В целом авторы не ставили задачу обобщить исследования кибербуллинга за рубежом. Целью настоящей работы является обзор зарубежных статей для обобщения результатов исследований в области кибербуллинга и поиска актуальных направлений будущих исследований.
Отбор исследований для включения в анализ
Поиск по запросу «cyberbullying» (01.02.2018–02.02.2018) проводился на следующих ресурсах: «Journal of psychosocial research on cyberspace» (cyberpsychology.eu) и «PubMed – The National Center for Biotechnology Information» (ncbi.nlm.nih.gov).
Процесс отбора публикаций отображен на схеме, составленной по рекомендациям PRISMA-2009 и представленной на рисунке 1.
Было найдено 6042 результата, все публикации на этих ресурсах имели форму научной статьи и были написаны на английском языке.
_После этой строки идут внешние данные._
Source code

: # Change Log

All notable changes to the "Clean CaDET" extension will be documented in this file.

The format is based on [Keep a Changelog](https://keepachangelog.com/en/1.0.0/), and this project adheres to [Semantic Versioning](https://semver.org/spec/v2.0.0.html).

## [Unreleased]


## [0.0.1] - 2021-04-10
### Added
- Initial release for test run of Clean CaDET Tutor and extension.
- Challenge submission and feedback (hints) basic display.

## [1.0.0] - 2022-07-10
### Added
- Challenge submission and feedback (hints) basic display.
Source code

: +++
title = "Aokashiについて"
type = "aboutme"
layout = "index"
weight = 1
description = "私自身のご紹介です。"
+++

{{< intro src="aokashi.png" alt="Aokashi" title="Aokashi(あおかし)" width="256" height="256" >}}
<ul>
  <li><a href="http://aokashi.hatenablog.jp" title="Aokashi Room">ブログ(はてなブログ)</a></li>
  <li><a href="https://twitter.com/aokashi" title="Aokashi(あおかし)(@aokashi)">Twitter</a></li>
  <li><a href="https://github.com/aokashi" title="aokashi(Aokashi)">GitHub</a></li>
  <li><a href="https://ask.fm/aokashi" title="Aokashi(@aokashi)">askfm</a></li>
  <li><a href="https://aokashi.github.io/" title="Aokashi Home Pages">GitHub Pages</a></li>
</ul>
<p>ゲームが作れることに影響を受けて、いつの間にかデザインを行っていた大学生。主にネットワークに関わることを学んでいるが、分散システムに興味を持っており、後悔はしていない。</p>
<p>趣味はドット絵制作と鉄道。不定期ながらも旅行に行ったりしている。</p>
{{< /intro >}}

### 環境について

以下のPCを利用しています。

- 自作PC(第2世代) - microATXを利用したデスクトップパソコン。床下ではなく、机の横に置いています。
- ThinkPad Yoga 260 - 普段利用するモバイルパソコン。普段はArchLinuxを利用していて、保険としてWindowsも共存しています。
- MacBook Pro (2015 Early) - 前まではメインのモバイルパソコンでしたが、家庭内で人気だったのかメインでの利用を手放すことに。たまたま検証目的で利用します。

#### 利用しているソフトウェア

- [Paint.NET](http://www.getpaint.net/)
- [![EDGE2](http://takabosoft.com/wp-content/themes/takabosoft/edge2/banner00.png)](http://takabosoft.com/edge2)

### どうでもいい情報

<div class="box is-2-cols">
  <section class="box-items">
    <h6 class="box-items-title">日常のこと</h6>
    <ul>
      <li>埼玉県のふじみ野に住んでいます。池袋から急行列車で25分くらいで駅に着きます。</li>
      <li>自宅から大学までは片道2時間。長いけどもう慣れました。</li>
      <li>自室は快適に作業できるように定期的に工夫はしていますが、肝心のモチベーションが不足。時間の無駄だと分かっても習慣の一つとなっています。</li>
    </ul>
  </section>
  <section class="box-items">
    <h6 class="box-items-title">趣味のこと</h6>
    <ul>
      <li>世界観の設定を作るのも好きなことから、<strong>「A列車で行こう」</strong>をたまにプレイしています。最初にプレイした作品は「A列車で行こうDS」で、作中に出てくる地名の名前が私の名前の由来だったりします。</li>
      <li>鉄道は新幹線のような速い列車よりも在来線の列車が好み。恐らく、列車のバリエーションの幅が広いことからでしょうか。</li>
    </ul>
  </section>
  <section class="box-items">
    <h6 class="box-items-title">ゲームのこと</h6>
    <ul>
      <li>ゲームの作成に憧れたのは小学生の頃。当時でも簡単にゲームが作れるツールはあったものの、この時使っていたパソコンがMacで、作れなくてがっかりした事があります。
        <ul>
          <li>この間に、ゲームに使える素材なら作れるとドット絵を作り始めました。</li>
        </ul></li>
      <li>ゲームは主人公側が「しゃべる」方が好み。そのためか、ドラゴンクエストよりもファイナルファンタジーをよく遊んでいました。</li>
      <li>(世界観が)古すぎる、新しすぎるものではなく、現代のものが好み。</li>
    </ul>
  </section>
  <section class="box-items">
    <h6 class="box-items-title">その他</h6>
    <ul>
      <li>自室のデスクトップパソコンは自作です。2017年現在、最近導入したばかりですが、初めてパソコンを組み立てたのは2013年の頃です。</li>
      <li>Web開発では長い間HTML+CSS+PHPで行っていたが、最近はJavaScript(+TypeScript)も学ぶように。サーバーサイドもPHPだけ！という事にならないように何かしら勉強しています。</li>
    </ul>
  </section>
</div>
Далее был проведен отбор статей по названиям и наличию открытого доступа (03.02.2018–28.02.2018). Было отобрано 360 статей. Затем был проведен анализ резюме на наличие результатов эмпирического исследования, не содержащих только теоретический обзор (01.03.2018– 26.03.2018). Этим критериям соответствовали 70 публикаций. На заключительной стадии было проанализировано содержание отобранных статей (27.03.2018– 09.04.2018) и исключено 44 статьи, направленные на изучение кибербуллинга среди людей с умственной отсталостью и тревожным расстройством и посвященные вопросам общей информатизации общества, либо рассматривающие кибербуллинг не в качестве специального предмета изучения.
В итоге было отобрано 26 публикаций, представляющих собой научные статьи, обобщающие результаты эмпирических исследований и раскрывающие основные особенности участников кибербуллинга, что отвечало нашим исследовательским интересам. Эти публикации легли в основу содержательного анализа.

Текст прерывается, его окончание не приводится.